Das Tagebuch als Reflexion von Erlebnissen wie wir es heute kennen, nahm seine Anfänge in der Renaissance. Die Menschen werden Zeugen von Entwicklungen, die es vorher nicht gegeben hatte. Die immer komplexer werdende Welt müssen sie verarbeiten – in Form von Reisejournalen oder sogenannten Memorialbüchern. Die zunehmende Verbreitung des Papiers beschleunigte die Sache. Und schon bald schrieb die ganze westliche Welt Tagebuch. Die bekanntesten Tagebücher des 19. und 20. Jahrhundert stammen von Frauen wie Anne Frank oder Virginia Woolf. Oder berühmten Schriftstellern wie Thomas Mann, Franz Kafka oder Max Frisch.

Trend zum Handgeschriebenen – trotz Digitalisierung

Heute braucht es zum Tagebuchschreiben eigentlich kein Papier mehr. Im Internet tummeln sich dutzende Anbieter von Online-Tagebüchern. Im Gegensatz zu einem öffentlichen Blog bleibt das Geschriebene Privatsache. Digitale Tagebücher haben gegenüber denen aus Papier den Vorteil, dass sie nicht zufällig in die Hände von Familienmitgliedern oder WG-Mitbewohnern gelangen können. Manchmal sind die Apps sogar doppelt passwortgeschützt. Sicherheitsliebende dürfen sich über 256-Bit-Verschlüsselungen freuen. Das sind Standards, die das Militär verwendet. Allerdings wird aus einem digitalen Tagebuch mit sieben Siegeln wohl kaum einmal ein Zeitdokument.

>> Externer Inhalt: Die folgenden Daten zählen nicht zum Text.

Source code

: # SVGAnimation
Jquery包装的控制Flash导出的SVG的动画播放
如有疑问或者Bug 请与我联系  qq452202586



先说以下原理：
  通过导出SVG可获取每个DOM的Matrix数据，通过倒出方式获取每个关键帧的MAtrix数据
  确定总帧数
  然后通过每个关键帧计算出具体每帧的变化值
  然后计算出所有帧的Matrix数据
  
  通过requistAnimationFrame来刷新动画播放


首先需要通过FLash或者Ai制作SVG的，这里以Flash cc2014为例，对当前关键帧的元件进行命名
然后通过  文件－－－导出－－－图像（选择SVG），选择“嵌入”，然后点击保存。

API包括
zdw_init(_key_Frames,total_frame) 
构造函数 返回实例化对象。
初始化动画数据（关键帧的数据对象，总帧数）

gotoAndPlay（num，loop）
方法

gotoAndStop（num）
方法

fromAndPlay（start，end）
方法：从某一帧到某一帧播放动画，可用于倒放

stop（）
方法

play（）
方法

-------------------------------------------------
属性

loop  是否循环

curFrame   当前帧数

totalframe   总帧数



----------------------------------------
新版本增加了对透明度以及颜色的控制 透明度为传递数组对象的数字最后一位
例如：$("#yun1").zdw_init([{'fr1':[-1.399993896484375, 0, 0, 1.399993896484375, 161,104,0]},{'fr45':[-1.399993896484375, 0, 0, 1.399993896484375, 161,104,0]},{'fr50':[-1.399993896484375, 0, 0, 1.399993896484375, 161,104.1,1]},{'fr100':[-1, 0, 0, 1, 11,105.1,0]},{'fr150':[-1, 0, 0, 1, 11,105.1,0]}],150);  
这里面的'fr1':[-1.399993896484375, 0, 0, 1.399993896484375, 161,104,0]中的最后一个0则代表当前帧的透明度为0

Gerade im Zeitalter der Digitalisierung besteht ein Trend zum Handgeschriebenen. Im Wirrwarr von Twitter-Meldungen und Whatsapp-Nachrichten erscheint das Handgeschriebene fast als zwischenmenschliche Grosstat. Es muss ja nicht gerade ein Liebesbrief sein. Aber mit einer handgeschriebenen Einladungskarte oder einem Feriengruss auf dem Postweg signalisieren wir menschliche Nähe. Mit dem sogenannten Handlettering machen wir mit schön gemalten Buchstaben anderen eine Freude. Von Hand schreiben ist eine gute Art, um abzuschalten und sich vom stressigen Arbeitsalltag zu erholen. Und dafür eignet sich das Tagebuchschreiben bestens.

5 Tipps fürs Tagebuch schreiben

  1. Finde dein perfektes Tagebuch

Schreibst du lieber von Hand oder am Bildschirm? Wer immer und überall seine Gedanken aufschreiben will, lädt am besten eine Tagebuch-App herunter. Wer die meditative Variante bevorzugt, schreibt von Hand in ein schönes Büchlein.

  1. Schreib, worüber du willst

Über was soll ich denn schreiben, fragen sich viele. Es ist ganz einfach: über genau das, was Ihnen durch den Kopf geht. Was du denkst, fühlst, mit anderen Menschen erlebst. Über Hoffnungen und Träume. Einfach über alles, worüber du schreiben möchtest.

  1. Wage Experimente

Schreibe eine Zeit lang bewusst über aufwühlende Erlebnisse. Diese Art von expressivem Schreiben wirkt sich positiv auf die seelische und körperliche Gesundheit aus. Notiere vor dem Schlafengehen drei Momente des Tages, in denen du dankbar warst. Das Dankbarkeitstagebuch hilft, das Positive stärker wahrzunehmen.

  1. Finde deinen eigenen Schreibrhythmus

Tagebuchschreiben soll nicht zum Stress werden. Sehen es nicht als deine Pflicht, jeden Tag einen Eintrag machen zu müssen. Während die einen täglich ein paar Zeilen verfassen, nehmen sich andere fürs Tagebuchschreiben einmal im Monat für einen langen Eintrag Zeit. Wichtig ist, den eigenen Schreibrhythmus zu finden.

  1. Lege den Zeitpunkt des Schreibens fest

Bist du Frühaufsteherin oder Morgenmuffel? Es gibt Leute, die schreiben gerne als Start in den Tag und andere am Abend als abschliessendes Resümee. Schreibe dann, wann es für dich am besten passt. Aber lege den Zeitpunkt dafür fest. Dann bleibst du dran.